YOUR ASSIGNMENT: Before writing out the records, remove the pictures; keep everything else exact.

SOURCE DATA:
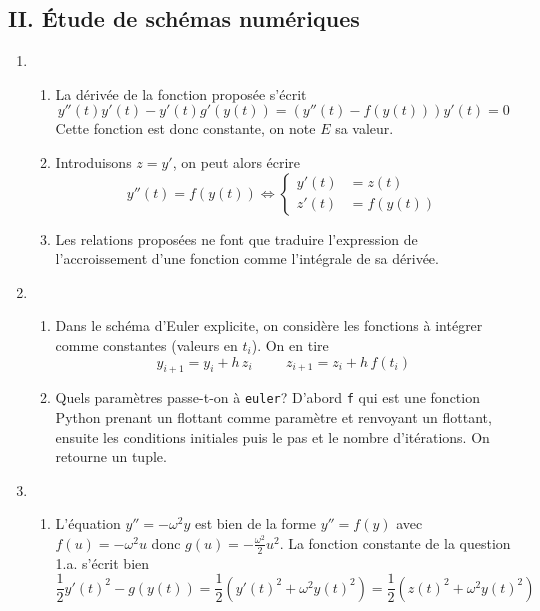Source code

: \subsection*{II. \'Etude de schémas numériques}
\begin{enumerate}
  \item 
\begin{enumerate}
  \item La dérivée de la fonction proposée s'écrit
\begin{displaymath}
  y''(t)y'(t) -y'(t)g'(y(t)) = \left( y''(t) -f(y(t))\right)y'(t) = 0  
\end{displaymath}
Cette fonction est donc constante, on note $E$ sa valeur.
  \item Introduisons $z=y'$, on peut alors écrire
\begin{displaymath}
y''(t) = f(y(t))\Leftrightarrow
\left\lbrace 
\begin{aligned}
  y'(t) &= z(t) \\ z'(t) &= f(y(t))
\end{aligned}
\right. 
\end{displaymath}

  \item Les relations proposées ne font que traduire l'expression de l'accroissement d'une fonction comme l'intégrale de sa dérivée.
\end{enumerate}

  \item 
\begin{enumerate}
  \item Dans le schéma d'Euler explicite, on considère les fonctions à intégrer comme constantes (valeurs en $t_i$). On en tire
\begin{displaymath}
  y_{i+1} = y_i + h\,z_i \hspace{1cm} z_{i+1} = z_i + h\,f(t_i)
\end{displaymath}

  \item Quels paramètres passe-t-on à \texttt{euler}? D'abord \texttt{f} qui est une fonction Python prenant un flottant comme paramètre et renvoyant un flottant, ensuite les conditions initiales puis le pas et le nombre d'itérations. On retourne un tuple.
  
\end{enumerate}

  \item
\begin{enumerate}
  \item L'équation $y'' = -\omega^2 y$ est bien de la forme $y'' = f(y)$ avec $f(u)=-\omega^2 u$ donc $g(u)=-\frac{\omega^2}{2}u^2$. La fonction constante de la question 1.a. s'écrit bien 
\begin{displaymath}
  \frac{1}{2} y'(t)^2 -g(y(t)) = \frac{1}{2}\left( y'(t)^2 + \omega ^2y(t)^2\right) = \frac{1}{2}\left( z(t)^2 + \omega ^2y(t)^2\right) 
\end{displaymath}


\end{enumerate}
\end{enumerate}
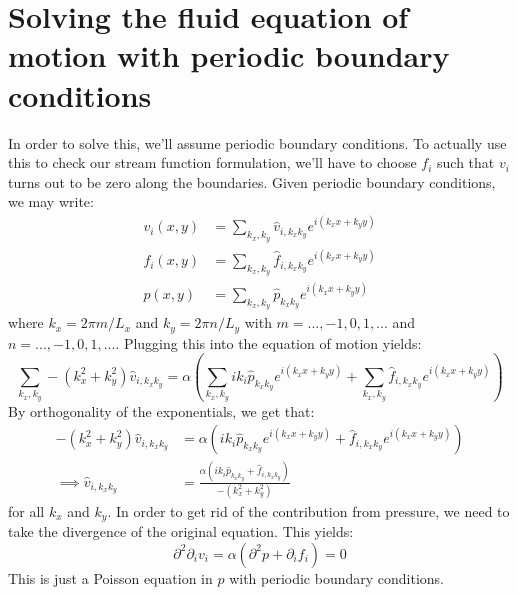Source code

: \documentclass[reqno]{article}
\begin{document}
	\section{Solving the fluid equation of motion with periodic boundary conditions}
	In order to solve this, we'll assume periodic boundary conditions. 
	To actually use this to check our stream function formulation, we'll have to choose $f_i$ such that $v_i$ turns out to be zero along the boundaries. 
	Given periodic boundary conditions, we may write:
	\begin{align}
	v_i (x, y) &= \sum_{k_x, k_y} \hat{v}_{i, k_x k_y} 
	e^{ i \left( k_x x + k_y y \right) } \\
	f_i (x, y) &= \sum_{k_x, k_y} \hat{f}_{i, k_x k_y}
	e^{ i \left( k_x x + k_y y \right) } \\
	p (x, y) &= \sum_{k_x, k_y} \hat{p}_{k_x k_y}
	e^{ i \left( k_x x + k_y y \right) }
	\end{align}
	where $k_x = 2\pi m/L_x$ and $k_y = 2\pi n/L_y$ with $m = ..., -1, 0, 1, ...$ and $n = ..., -1, 0, 1, ...$.
	Plugging this into the equation of motion yields:
	\begin{equation}
	\sum_{k_x, k_y} - \left( k_x^2 + k_y^2 \right) \hat{v}_{i, k_x k_y} =
	\alpha \left( 
	\sum_{k_x, k_y} i k_i \hat{p}_{k_x k_y}
	e^{ i \left( k_x x + k_y y \right) }
	+ \sum_{k_x, k_y} \hat{f}_{i, k_x k_y}
	e^{ i \left( k_x x + k_y y \right) }
	\right)
	\end{equation}
	By orthogonality of the exponentials, we get that:
	\begin{equation}
	\begin{split}
	- \left( k_x^2 + k_y^2 \right) \hat{v}_{i, k_x k_y} 
	&= \alpha \left( 
	i k_i \hat{p}_{k_x k_y}
	e^{ i \left( k_x x + k_y y \right) }
	+ \hat{f}_{i, k_x k_y}
	e^{ i \left( k_x x + k_y y \right) }
	\right) \\
	\implies
	\hat{v}_{i, k_x k_y}
	&= \frac{ \alpha \left(
		i k_i \hat{p}_{k_x k_y}
		+ \hat{f}_{i, k_x k_y} 
		\right) }
	{ - \left( k_x^2 + k_y^2 \right) }
	\end{split}
	\end{equation}
	for all $k_x$ and $k_y$. 
	In order to get rid of the contribution from pressure, we need to take the divergence of the original equation.
	This yields:
	\begin{equation}
	\partial^2 \partial_i v_i
	= \alpha \left(
	\partial^2 p + \partial_i f_i
	\right)
	= 0
	\end{equation}
	This is just a Poisson equation in $p$ with periodic boundary conditions.
\end{document}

REPLY TO THE TASK:
Source code

: \subsection*{II. \'Etude de schémas numériques}
\begin{enumerate}
  \item 
\begin{enumerate}
  \item La dérivée de la fonction proposée s'écrit
\begin{displaymath}
  y''(t)y'(t) -y'(t)g'(y(t)) = \left( y''(t) -f(y(t))\right)y'(t) = 0  
\end{displaymath}
Cette fonction est donc constante, on note $E$ sa valeur.
  \item Introduisons $z=y'$, on peut alors écrire
\begin{displaymath}
y''(t) = f(y(t))\Leftrightarrow
\left\lbrace 
\begin{aligned}
  y'(t) &= z(t) \\ z'(t) &= f(y(t))
\end{aligned}
\right. 
\end{displaymath}

  \item Les relations proposées ne font que traduire l'expression de l'accroissement d'une fonction comme l'intégrale de sa dérivée.
\end{enumerate}

  \item 
\begin{enumerate}
  \item Dans le schéma d'Euler explicite, on considère les fonctions à intégrer comme constantes (valeurs en $t_i$). On en tire
\begin{displaymath}
  y_{i+1} = y_i + h\,z_i \hspace{1cm} z_{i+1} = z_i + h\,f(t_i)
\end{displaymath}

  \item Quels paramètres passe-t-on à \texttt{euler}? D'abord \texttt{f} qui est une fonction Python prenant un flottant comme paramètre et renvoyant un flottant, ensuite les conditions initiales puis le pas et le nombre d'itérations. On retourne un tuple.
  
\end{enumerate}

  \item
\begin{enumerate}
  \item L'équation $y'' = -\omega^2 y$ est bien de la forme $y'' = f(y)$ avec $f(u)=-\omega^2 u$ donc $g(u)=-\frac{\omega^2}{2}u^2$. La fonction constante de la question 1.a. s'écrit bien 
\begin{displaymath}
  \frac{1}{2} y'(t)^2 -g(y(t)) = \frac{1}{2}\left( y'(t)^2 + \omega ^2y(t)^2\right) = \frac{1}{2}\left( z(t)^2 + \omega ^2y(t)^2\right) 
\end{displaymath}


\end{enumerate}
\end{enumerate}
Source code

: \documentclass[reqno]{article}
\begin{document}
	\section{Solving the fluid equation of motion with periodic boundary conditions}
	In order to solve this, we'll assume periodic boundary conditions. 
	To actually use this to check our stream function formulation, we'll have to choose $f_i$ such that $v_i$ turns out to be zero along the boundaries. 
	Given periodic boundary conditions, we may write:
	\begin{align}
	v_i (x, y) &= \sum_{k_x, k_y} \hat{v}_{i, k_x k_y} 
	e^{ i \left( k_x x + k_y y \right) } \\
	f_i (x, y) &= \sum_{k_x, k_y} \hat{f}_{i, k_x k_y}
	e^{ i \left( k_x x + k_y y \right) } \\
	p (x, y) &= \sum_{k_x, k_y} \hat{p}_{k_x k_y}
	e^{ i \left( k_x x + k_y y \right) }
	\end{align}
	where $k_x = 2\pi m/L_x$ and $k_y = 2\pi n/L_y$ with $m = ..., -1, 0, 1, ...$ and $n = ..., -1, 0, 1, ...$.
	Plugging this into the equation of motion yields:
	\begin{equation}
	\sum_{k_x, k_y} - \left( k_x^2 + k_y^2 \right) \hat{v}_{i, k_x k_y} =
	\alpha \left( 
	\sum_{k_x, k_y} i k_i \hat{p}_{k_x k_y}
	e^{ i \left( k_x x + k_y y \right) }
	+ \sum_{k_x, k_y} \hat{f}_{i, k_x k_y}
	e^{ i \left( k_x x + k_y y \right) }
	\right)
	\end{equation}
	By orthogonality of the exponentials, we get that:
	\begin{equation}
	\begin{split}
	- \left( k_x^2 + k_y^2 \right) \hat{v}_{i, k_x k_y} 
	&= \alpha \left( 
	i k_i \hat{p}_{k_x k_y}
	e^{ i \left( k_x x + k_y y \right) }
	+ \hat{f}_{i, k_x k_y}
	e^{ i \left( k_x x + k_y y \right) }
	\right) \\
	\implies
	\hat{v}_{i, k_x k_y}
	&= \frac{ \alpha \left(
		i k_i \hat{p}_{k_x k_y}
		+ \hat{f}_{i, k_x k_y} 
		\right) }
	{ - \left( k_x^2 + k_y^2 \right) }
	\end{split}
	\end{equation}
	for all $k_x$ and $k_y$. 
	In order to get rid of the contribution from pressure, we need to take the divergence of the original equation.
	This yields:
	\begin{equation}
	\partial^2 \partial_i v_i
	= \alpha \left(
	\partial^2 p + \partial_i f_i
	\right)
	= 0
	\end{equation}
	This is just a Poisson equation in $p$ with periodic boundary conditions.
\end{document}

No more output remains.